1 Who are your key people?
Every business relies on people who are absolutely vital to their day-to-day operations and profitability. If these key players become incapacitated or, in the worst-case scenario, pass away, you need a contingency plan that will inject financial support into the business to ensure continuity, survival and profit.
2 What can happen if you lose a key person?

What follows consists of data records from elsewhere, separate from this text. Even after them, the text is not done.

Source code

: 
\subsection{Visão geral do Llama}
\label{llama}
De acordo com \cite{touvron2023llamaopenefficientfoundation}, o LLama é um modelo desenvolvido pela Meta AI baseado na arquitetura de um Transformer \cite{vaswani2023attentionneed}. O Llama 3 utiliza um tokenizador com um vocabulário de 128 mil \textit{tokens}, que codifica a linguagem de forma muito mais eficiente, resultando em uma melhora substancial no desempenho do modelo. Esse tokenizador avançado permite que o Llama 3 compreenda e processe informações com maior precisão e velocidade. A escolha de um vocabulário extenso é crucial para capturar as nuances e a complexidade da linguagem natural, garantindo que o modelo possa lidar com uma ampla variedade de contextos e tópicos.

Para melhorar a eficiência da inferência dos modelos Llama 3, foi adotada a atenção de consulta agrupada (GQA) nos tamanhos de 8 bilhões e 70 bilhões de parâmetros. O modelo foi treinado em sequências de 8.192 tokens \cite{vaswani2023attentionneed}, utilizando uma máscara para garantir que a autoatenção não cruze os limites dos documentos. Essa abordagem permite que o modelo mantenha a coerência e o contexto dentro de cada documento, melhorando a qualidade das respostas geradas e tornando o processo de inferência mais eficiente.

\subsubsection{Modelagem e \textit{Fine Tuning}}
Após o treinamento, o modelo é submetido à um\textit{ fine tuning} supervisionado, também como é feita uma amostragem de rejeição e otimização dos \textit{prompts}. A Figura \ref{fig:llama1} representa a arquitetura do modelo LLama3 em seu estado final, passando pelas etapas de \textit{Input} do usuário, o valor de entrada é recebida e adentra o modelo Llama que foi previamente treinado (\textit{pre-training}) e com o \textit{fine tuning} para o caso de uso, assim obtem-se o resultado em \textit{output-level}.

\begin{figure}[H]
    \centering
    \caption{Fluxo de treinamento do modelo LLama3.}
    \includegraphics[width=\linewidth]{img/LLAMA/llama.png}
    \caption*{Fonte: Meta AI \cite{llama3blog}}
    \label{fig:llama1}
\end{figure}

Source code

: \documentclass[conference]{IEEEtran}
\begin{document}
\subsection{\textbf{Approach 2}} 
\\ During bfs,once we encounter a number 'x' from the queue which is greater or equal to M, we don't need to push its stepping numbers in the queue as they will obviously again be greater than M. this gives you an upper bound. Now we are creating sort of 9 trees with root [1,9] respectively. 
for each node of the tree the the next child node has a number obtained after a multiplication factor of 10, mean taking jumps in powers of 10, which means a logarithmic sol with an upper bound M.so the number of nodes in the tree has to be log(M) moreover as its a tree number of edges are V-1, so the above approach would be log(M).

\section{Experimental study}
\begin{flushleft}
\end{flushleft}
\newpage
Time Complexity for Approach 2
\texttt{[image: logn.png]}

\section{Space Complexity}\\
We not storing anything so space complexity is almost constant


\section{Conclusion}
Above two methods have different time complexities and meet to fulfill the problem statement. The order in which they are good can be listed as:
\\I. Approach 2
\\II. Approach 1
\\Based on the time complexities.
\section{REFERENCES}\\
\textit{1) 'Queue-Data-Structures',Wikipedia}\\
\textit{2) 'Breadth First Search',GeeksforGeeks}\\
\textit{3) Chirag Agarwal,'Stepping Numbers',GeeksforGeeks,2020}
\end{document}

The loss of a key person's skill, insight and connections can be potentially disastrous for a business. Typically, there is a scramble to find a suitable successor before a period of adjustment, which can vary wildly in duration, sets in. The danger of recruiting a less capable replacement is also very real. Then there's the expense of pinpointing and training to consider.
3 The dangers
Swift action is necessary. Clients may refuse to do business and lapse into a "wait and see" syndrome until they are satisfied that the loss is resolved. This is when competitors start circling in a bid to lure customers away. In extreme cases, the loss of revenue coupled with a clampdown on credit facilities may result in the business being forced into liquidation. It should be noted that the cost of protection is a minimal fraction of turnover and should form a part of any annual insurance budget.
4 Protect your talent
The most astute move is to take out life insurance policies for your key people, which is paid for through the business. This means money is available as a safety net in the event of the loss of a key person. All the proceeds of the policy go to the business and, ultimately, protect it from unexpected and normally unprovisioned costs. This enables continuity, protection and protection of profits.
5 Partners and directors
The loss of a key man can put a strain on the business, but the loss of a shareholding director can prove catastrophic as control of the business can move outside of the boardroom to non-associated members of the deceased's family. For partners and directors, it is advisable for each to take out their own life insurance policy equal to the amount of the value of their shareholding. These polices are then placed in trust and benefits are paid to the surviving business partners to buy back the shares and retain control of the company.
6 Other alternatives
Alternatively, each partner can take out a policy on the other partners' lives with an agreement in place to govern the redistribution of shares. In both cases, the business retains control and the departing shareholder's family is compensated for their loss.
7 Why this is important
Policies of this nature ensure there are adequate funds available to the other parties to buy out the deceased share of the business. The cost of such provisions is usually less than 1 per cent of turnover, yet provides the remaining parties with total peace of mind that they are not at risk of an inappropriate member of the deceased's family taking control of their business interests.
8 The next step
Discussing such policies with an independent financial adviser is important to ensure that the right amount of life cover is put in place using the most suitable policy.